- PROMPT
Beginning with the line that contains "line segment with" and ending with the line that contains "pre programátora a", reproduce the lines of the entries below exactly, omitting pictures.

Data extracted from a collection
-------
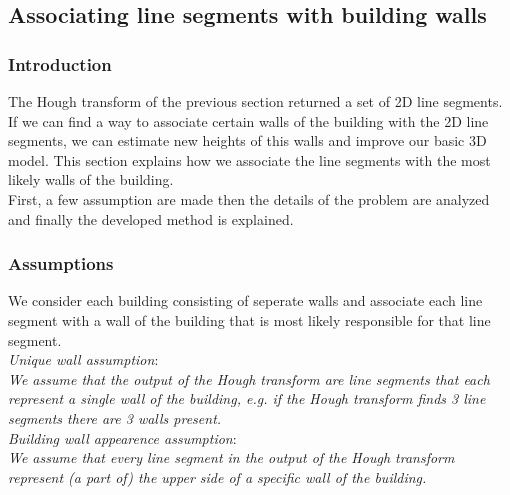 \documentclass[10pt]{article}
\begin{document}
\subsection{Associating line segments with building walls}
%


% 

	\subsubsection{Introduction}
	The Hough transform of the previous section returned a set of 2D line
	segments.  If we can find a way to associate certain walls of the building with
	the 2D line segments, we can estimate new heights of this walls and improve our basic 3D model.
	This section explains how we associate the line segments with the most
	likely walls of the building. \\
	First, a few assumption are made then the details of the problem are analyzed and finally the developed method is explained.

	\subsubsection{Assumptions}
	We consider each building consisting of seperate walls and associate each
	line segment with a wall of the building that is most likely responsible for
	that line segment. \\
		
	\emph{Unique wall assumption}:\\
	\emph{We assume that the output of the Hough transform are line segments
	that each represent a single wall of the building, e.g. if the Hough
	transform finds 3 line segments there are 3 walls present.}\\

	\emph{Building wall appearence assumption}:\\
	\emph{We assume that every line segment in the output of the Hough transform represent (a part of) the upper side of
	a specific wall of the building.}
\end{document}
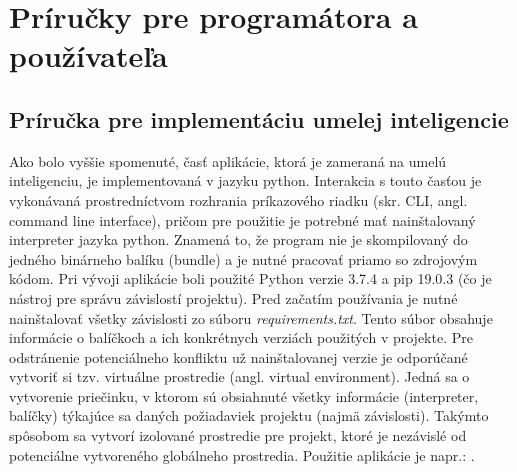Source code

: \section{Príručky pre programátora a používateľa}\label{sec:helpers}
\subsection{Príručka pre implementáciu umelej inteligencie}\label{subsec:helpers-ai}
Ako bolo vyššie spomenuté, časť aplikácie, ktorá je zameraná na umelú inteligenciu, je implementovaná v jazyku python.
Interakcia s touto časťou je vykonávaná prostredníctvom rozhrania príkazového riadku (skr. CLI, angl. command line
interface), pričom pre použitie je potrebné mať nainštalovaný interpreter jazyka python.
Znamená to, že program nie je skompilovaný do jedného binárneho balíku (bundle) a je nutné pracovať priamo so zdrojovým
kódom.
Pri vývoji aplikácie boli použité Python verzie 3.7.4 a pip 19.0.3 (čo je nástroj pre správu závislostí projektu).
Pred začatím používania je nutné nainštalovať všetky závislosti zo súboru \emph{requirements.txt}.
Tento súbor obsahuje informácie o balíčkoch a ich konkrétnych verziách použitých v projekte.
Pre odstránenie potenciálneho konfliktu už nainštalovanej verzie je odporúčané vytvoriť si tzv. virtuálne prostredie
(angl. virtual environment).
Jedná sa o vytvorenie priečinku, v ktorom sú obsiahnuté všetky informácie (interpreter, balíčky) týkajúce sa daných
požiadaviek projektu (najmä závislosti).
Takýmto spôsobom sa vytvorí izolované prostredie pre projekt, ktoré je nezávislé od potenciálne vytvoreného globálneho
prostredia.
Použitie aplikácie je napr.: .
-------
- OUTPUT FOR THIS EXERCISE
	line segment with a wall of the building that is most likely responsible for
	that line segment. \\
		
	\emph{Unique wall assumption}:\\
	\emph{We assume that the output of the Hough transform are line segments
	that each represent a single wall of the building, e.g. if the Hough
	transform finds 3 line segments there are 3 walls present.}\\

	\emph{Building wall appearence assumption}:\\
	\emph{We assume that every line segment in the output of the Hough transform represent (a part of) the upper side of
	a specific wall of the building.}
\end{document}
Source code

: \section{Príručky pre programátora a používateľa}\label{sec:helpers}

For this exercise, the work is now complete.